Following religious protest, U.K. sandwich chain Pret A Manger has moved to pull its Virgin Mary potato chips from stores.
The chips' bag says they are “flavoured with Worcestershire sauce and chilli," ingredients found in the non-alcoholic version of the Bloody Mary cocktail, which is the inspiration for the chips' name.
Catholic group Protect the Pope led a campaign against the chips, which it claimed were offensive because its name could be interpreted as evoking Mary, the mother of Jesus Christ according to Christianity.
Clive Schlee, chief executive of Pret A Manger, decided to remove the chips from shelves after initially defending them. Pret spokesman Keith Beech explained the decision to The Daily Mail:
"The decision was made Friday morning as it became clear the crisps weren't popular... They were launched last week, so it was within a week of launch."
Beech added that the launch was limited to London.
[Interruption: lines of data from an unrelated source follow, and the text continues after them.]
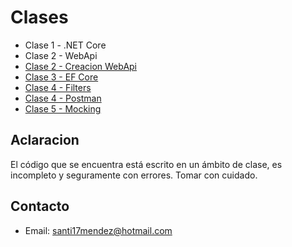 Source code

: # Clases

* Clase 1 - .NET Core
* Clase 2 - WebApi
* [Clase 2 - Creacion WebApi](https://github.com/Sactos/HomeworksApi/blob/master/Clases/Clase%202%20-%20Creacion.md)
* [Clase 3 - EF Core](https://github.com/Sactos/HomeworksApi/blob/master/Clases/Clase%203%20-%20EntityFrameworkCore.md)
* [Clase 4 - Filters](https://github.com/Sactos/HomeworksApi/blob/master/Clases/Clase%204%20-%20Filters.md)
* [Clase 4 - Postman](https://github.com/Sactos/HomeworksApi/blob/master/Clases/Clase%204%20-%20Postman.pdf)
* [Clase 5 - Mocking](https://github.com/Sactos/HomeworksApi/blob/master/Clases/Clase%205%20-%20Mocking.md)

## Aclaracion
El código que se encuentra está escrito en un ámbito de clase, es incompleto y seguramente con errores. Tomar con cuidado.

## Contacto
* Email: [santi17mendez@hotmail.com](mailto:santi17mendez@hotmail.com)
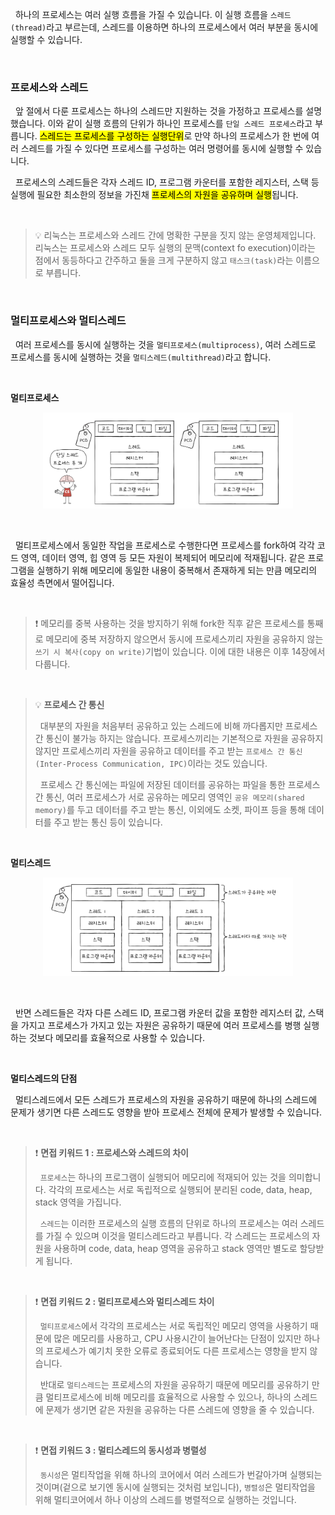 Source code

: &nbsp;&nbsp;하나의 프로세스는 여러 실행 흐름을 가질 수 있습니다. 이 실행 흐름을 `스레드(thread)`라고 부르는데, 스레드를 이용하면 하나의 프로세스에서 여러 부분을 동시에 실행할 수 있습니다.

<br>

### 프로세스와 스레드

&nbsp;&nbsp;앞 절에서 다룬 프로세스는 하나의 스레드만 지원하는 것을 가정하고 프로세스를 설명했습니다. 이와 같이 실행 흐름의 단위가 하나인 프로세스를 `단일 스레드 프로세스`라고 부릅니다. <mark>스레드는 프로세스를 구성하는 실행단위</mark>로 만약 하나의 프로세스가 한 번에 여러 스레드를 가질 수 있다면 프로세스를 구성하는 여러 명령어를 동시에 실행할 수 있습니다.

&nbsp;&nbsp;프로세스의 스레드들은 각자 스레드 ID, 프로그램 카운터를 포함한 레지스터, 스택 등 실행에 필요한 최소한의 정보을 가진채 <mark>프로세스의 자원을 공유하며 실행</mark>됩니다.

<br>

> 💡 리눅스는 프로세스와 스레드 간에 명확한 구분을 짓지 않는 운영체제입니다. 리눅스는 프로세스와 스레드 모두 실행의 문맥(context fo execution)이라는 점에서 동등하다고 간주하고 둘을 크게 구분하지 않고 `태스크(task)`라는 이름으로 부릅니다.

<br>

### 멀티프로세스와 멀티스레드

&nbsp;&nbsp;여러 프로세스를 동시에 실행하는 것을 `멀티프로세스(multiprocess)`, 여러 스레드로 프로세스를 동시에 실행하는 것을 `멀티스레드(multithread)`라고 합니다.

<br>

**멀티프로세스**

<figure align="center">
  <img src="../images/%EB%A9%80%ED%8B%B0%ED%94%84%EB%A1%9C%EC%84%B8%EC%8A%A4.jpeg" style="width: 400px" />
</figure>

<br>

&nbsp;&nbsp;멀티프로세스에서 동일한 작업을 프로세스로 수행한다면 프로세스를 fork하여 각각 코드 영역, 데이터 영역, 힙 영역 등 모든 자원이 복제되어 메모리에 적재됩니다. 같은 프로그램을 실행하기 위해 메모리에 동일한 내용이 중복해서 존재하게 되는 만큼 메모리의 효율성 측면에서 떨어집니다.

<br>

> ❗️ 메모리를 중복 사용하는 것을 방지하기 위해 fork한 직후 같은 프로세스를 통째로 메모리에 중복 저장하지 않으면서 동시에 프로세스끼리 자원을 공유하지 않는 `쓰기 시 복사(copy on write)`기법이 있습니다. 이에 대한 내용은 이후 14장에서 다룹니다.

<br>

> 💡 **프로세스 간 통신**
>
> &nbsp;&nbsp;대부분의 자원을 처음부터 공유하고 있는 스레드에 비해 까다롭지만 프로세스간 통신이 불가능 하지는 않습니다. 프로세스끼리는 기본적으로 자원을 공유하지 않지만 프로세스끼리 자원을 공유하고 데이터를 주고 받는 `프로세스 간 통신(Inter-Process Communication, IPC)`이라는 것도 있습니다.
>
> &nbsp;&nbsp;프로세스 간 통신에는 파일에 저장된 데이터를 공유하는 파일을 통한 프로세스 간 통신, 여러 프로세스가 서로 공유하는 메모리 영역인 `공유 메모리(shared memory)`를 두고 데이터를 주고 받는 통신, 이외에도 소켓, 파이프 등을 통해 데이터를 주고 받는 통신 등이 있습니다.

<br>

**멀티스레드**

<figure align="center">
  <img src="../images/%EB%A9%80%ED%8B%B0%EC%8A%A4%EB%A0%88%EB%93%9C2.jpeg" style="width: 400px" />
</figure>

<br>

&nbsp;&nbsp;반면 스레드들은 각자 다른 스레드 ID, 프로그램 카운터 값을 포함한 레지스터 값, 스택을 가지고 프로세스가 가지고 있는 자원은 공유하기 때문에 여러 프로세스를 병행 실행하는 것보다 메모리를 효율적으로 사용할 수 있습니다.

<br>

**멀티스레드의 단점**

&nbsp;&nbsp;멀티스레드에서 모든 스레드가 프로세스의 자원을 공유하기 때문에 하나의 스레드에 문제가 생기면 다른 스레드도 영향을 받아 프로세스 전체에 문제가 발생할 수 있습니다.

<br>

> ❗️ **면접 키워드 1 : 프로세스와 스레드의 차이**
>
> &nbsp;&nbsp;`프로세스`는 하나의 프로그램이 실행되어 메모리에 적재되어 있는 것을 의미합니다. 각각의 프로세스는 서로 독립적으로 실행되어 분리된 code, data, heap, stack 영역을 가집니다.
>
> &nbsp;&nbsp;`스레드`는 이러한 프로세스의 실행 흐름의 단위로 하나의 프로세스는 여러 스레드를 가질 수 있으며 이것을 멀티스레드라고 부릅니다. 각 스레드는 프로세스의 자원을 사용하며 code, data, heap 영역을 공유하고 stack 영역만 별도로 할당받게 됩니다.

<br>

> ❗ **면접 키워드 2 : 멀티프로세스와 멀티스레드 차이**
>
> &nbsp;&nbsp;`멀티프로세스`에서 각각의 프로세스는 서로 독립적인 메모리 영역을 사용하기 때문에 많은 메모리를 사용하고, CPU 사용시간이 늘어난다는 단점이 있지만 하나의 프로세스가 예기치 못한 오류로 종료되어도 다른 프로세스는 영향을 받지 않습니다.
>
> &nbsp;&nbsp;반대로 `멀티스레드`는 프로세스의 자원을 공유하기 때문에 메모리를 공유하기 만큼 멀티프로세스에 비해 메모리를 효율적으로 사용할 수 있으나, 하나의 스레드에 문제가 생기면 같은 자원을 공유하는 다른 스레드에 영향을 줄 수 있습니다.

<br>

> ❗ **면접 키워드 3 : 멀티스레드의 동시성과 병렬성**
>
> &nbsp;&nbsp;`동시성`은 멀티작업을 위해 하나의 코어에서 여러 스레드가 번갈아가며 실행되는 것이며(겉으로 보기엔 동시에 실행되는 것처럼 보입니다), `병렬성`은 멀티작업을 위해 멀티코어에서 하나 이상의 스레드를 병렬적으로 실행하는 것입니다.

<br>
According to the BBC, an unidentified company spokesman revealed that though complaints had been few, the "strength of feeling" in them led Schlee to pull the chips.
Protect the Pope issued a statement on its website thanking Pret A Manger for the quick response:
“Clive Schlee and Pret A Manger deserve our unreserved thanks for listening to our concerns as Catholics and for acting so quickly to remove the brand of crisps. ... One of the things we need to go away and think about is what this incident tells us about how we defend our faith in the future. We’ve been passive for too long in the face of mockery of our faith and discrimination against us as Catholics.”
The pulled bags will be donated to homeless shelters.